WHAT YOU HAVE TO DO — Please count the lines below that contain the word "sends", and reply with that number alone.

Segment Start: PROVIDED MATERIAL

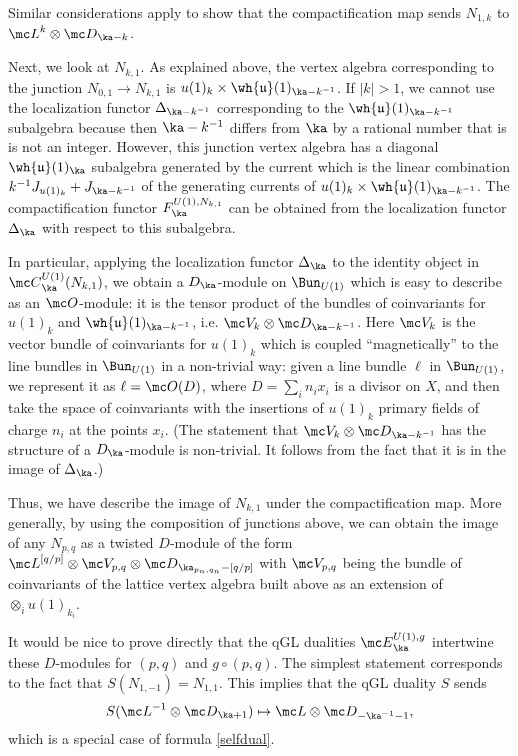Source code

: \documentclass[11pt,reqno]{amsart}
\theoremstyle{plain}
\numberwithin{equation}{section}
\theoremstyle{definition}
\begin{document}
Similar considerations apply to show that the compactification map
sends $N_{1,k}$ to ${\mc L}^k \otimes {\mc D}_{\ka-k}$.

\medskip

Next, we look at $N_{k,1}$. As explained above, the vertex algebra
corresponding to the junction $N_{0,1} \to N_{k,1}$ is $u(1)_k \times
\wh{\mathfrak{u}}(1)_{\ka - k^{-1}}$. If $|k|>1$, we cannot use the
localization functor $\Delta_{\ka - k^{-1}}$ corresponding to the
$\wh{\mathfrak{u}}(1)_{\ka - k^{-1}}$ subalgebra because then $\ka -
k^{-1}$ differs from $\ka$ by a rational number that is is not an
integer. However, this junction vertex algebra has a diagonal
$\wh{\mathfrak{u}}(1)_\ka$ subalgebra generated by the current which
is the linear combination $k^{-1} J_{u(1)_k} + J_{\ka - k^{-1}}$ of
the generating currents of $u(1)_k \times \wh{\mathfrak{u}}(1)_{\ka -
  k^{-1}}$. The compactification functor $F^{U(1),N_{k,1}}_\ka$ can be
obtained from the localization functor $\Delta_\ka$ with
respect to this subalgebra.

In particular, applying the localization functor $\Delta_\ka$ to the
identity object in ${\mc C}^{U(1)}_\ka(N_{k,1})$, we obtain a
$D_\ka$-module on $\Bun_{U(1)}$ which is easy to describe as an ${\mc
  O}$-module: it is the tensor product of the bundles of coinvariants
for $u(1)_k$ and $\wh{\mathfrak{u}}(1)_{\ka - k^{-1}}$, i.e. ${\mc
  V_k} \otimes {\mc D}_{\ka-k^{-1}}$. Here ${\mc V_k}$ is the vector
bundle of coinvariants for $u(1)_k$ which is coupled ``magnetically''
to the line bundles in $\Bun_{U(1)}$ in a non-trivial way: given a
line bundle $\ell$ in $\Bun_{U(1)}$, we represent it as $\ell = {\mc
  O}(D)$, where $D = \sum_i n_i x_i$ is a divisor on $X$, and then
take the space of coinvariants with the insertions of $u(1)_k$ primary
fields of charge $n_i$ at the points $x_i$. (The statement that ${\mc
  V_k} \otimes {\mc D}_{\ka-k^{-1}}$ has the structure of a
$D_\ka$-module is non-trivial. It follows from the fact that it is in
the image of $\Delta_\ka$.)

Thus, we have describe the image of $N_{k,1}$ under the
compactification map. More generally, by using the composition of
junctions above, we can obtain the image of any $N_{p,q}$ as a twisted
$D$-module of the form ${\mc L}^{[q/p]} \otimes {\mc V_{p,q}}
\otimes {\mc D}_{\ka_{p_n,q_n}-[q/p]}$ with ${\mc V_{p,q}}$ being
the bundle of coinvariants of the lattice vertex
algebra built above as an extension of $\otimes_i u(1)_{k_i}$.

It would be nice to prove directly that the qGL dualities ${\mc
  E}^{U(1),g}_\ka$ intertwine these $D$-modules for $(p,q)$ and $g \circ
(p,q)$. The simplest statement corresponds to the fact that
$S(N_{1,-1}) = N_{1,1}$. This implies that the qGL duality $S$ sends
$$
S({\mc L}^{-1} \otimes {\mc D}_{\ka+1}) \mapsto {\mc L} \otimes {\mc
  D}_{-\ka^{-1}-1},
$$
which is a special case of formula \eqref{selfdual}.
\end{document}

Segment End: PROVIDED MATERIAL

EXPECTED ANSWER — 2